Bairros com mais casos
O levantamento por área de abrangência revela concentração da doença em regiões específicas. Os cinco locais com maior número de notificações são:
- São Bernardo – 93 casos
- Taquaral – 69 casos
- São Quirino – 68 casos
- Centro – 64 casos
- 31 de Março – 58 casos
Na sequência aparecem bairros como Costa e Silva (45), Paranapanema (43) e Barão Geraldo (42), reforçando a disseminação da doença em diferentes regiões da cidade.
Perfil dos pacientes
A análise por faixa etária mostra que a dengue tem atingido principalmente a população adulta. Os maiores volumes de casos estão entre:
- 20 a 29 anos
- 30 a 39 anos
- 40 a 49 anos
Também há incidência relevante entre pessoas de 50 a 59 anos. Em praticamente todas as faixas etárias, há predomínio de casos no público feminino.
Sintomas
Os dados clínicos apontam um padrão claro entre os pacientes diagnosticados. Os sintomas mais frequentes são:
- Febre – presente em 98,6% dos casos
- Dor de cabeça – 84,9%
- Dor no corpo – 81%
- Vômito – 34,2%
- Dor nos olhos – 39,9%
- Dor nas articulações – 18,1%
- Exantema (manchas na pele) – 5,4%
A combinação desses sintomas é um dos principais indicativos da doença e deve levar o paciente a procurar atendimento médico.
Alerta
O avanço recente dos casos em investigação indica que Campinas pode enfrentar novo pico de dengue nas próximas semanas, especialmente com a continuidade das condições climáticas favoráveis à proliferação do mosquito Aedes aegypti.

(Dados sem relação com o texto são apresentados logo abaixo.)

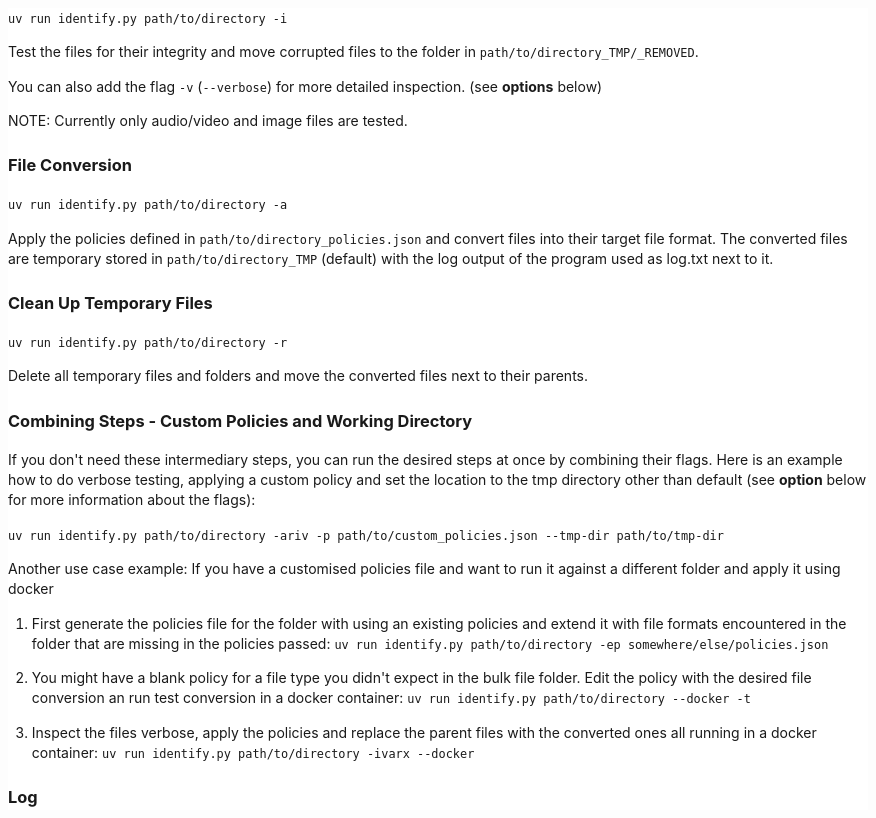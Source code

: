 `uv run identify.py path/to/directory -i`

Test the files for their integrity and move corrupted files to the folder in `path/to/directory_TMP/_REMOVED`.

You can also add the flag `-v` (`--verbose`) for more detailed inspection. (see **options** below)

NOTE: Currently only audio/video and image files are tested.

### File Conversion

`uv run identify.py path/to/directory -a`

Apply the policies defined in `path/to/directory_policies.json` and convert files into their target file format.
The converted files are temporary stored in `path/to/directory_TMP` (default) with the log output
of the program used as log.txt next to it.

### Clean Up Temporary Files

`uv run identify.py path/to/directory -r`

Delete all temporary files and folders and move the converted files next to their parents.

### Combining Steps - Custom Policies and Working Directory

If you don't need these intermediary steps, you can run the desired steps at once by combining their flags.
Here is an example how to do verbose testing, applying a custom policy and set the location to the tmp
directory other than default (see **option** below for more information about the flags):

`uv run identify.py path/to/directory -ariv -p path/to/custom_policies.json --tmp-dir path/to/tmp-dir`

Another use case example: If you have a customised policies file and want to run it against a different folder and
apply it using docker

1. First generate the policies file for the folder with using an existing policies and extend it with file formats
encountered in the folder that are missing in the policies passed:
`uv run identify.py path/to/directory -ep somewhere/else/policies.json`

2. You might have a blank policy for a file type you didn't expect in the bulk file folder. Edit the policy with the
desired file conversion an run test conversion in a docker container:
`uv run identify.py path/to/directory --docker -t`

3. Inspect the files verbose, apply the policies and replace the parent files with the converted ones
all running in a docker container:
`uv run identify.py path/to/directory -ivarx --docker`

### Log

A atualização dos dados é considerada dinâmica, e os números podem sofrer alterações conforme novas confirmações laboratoriais são realizadas.
Diante do cenário, autoridades de saúde reforçam a importância de medidas preventivas, como eliminação de água parada, limpeza de recipientes e atenção aos sintomas, para evitar a evolução do quadro epidemiológico.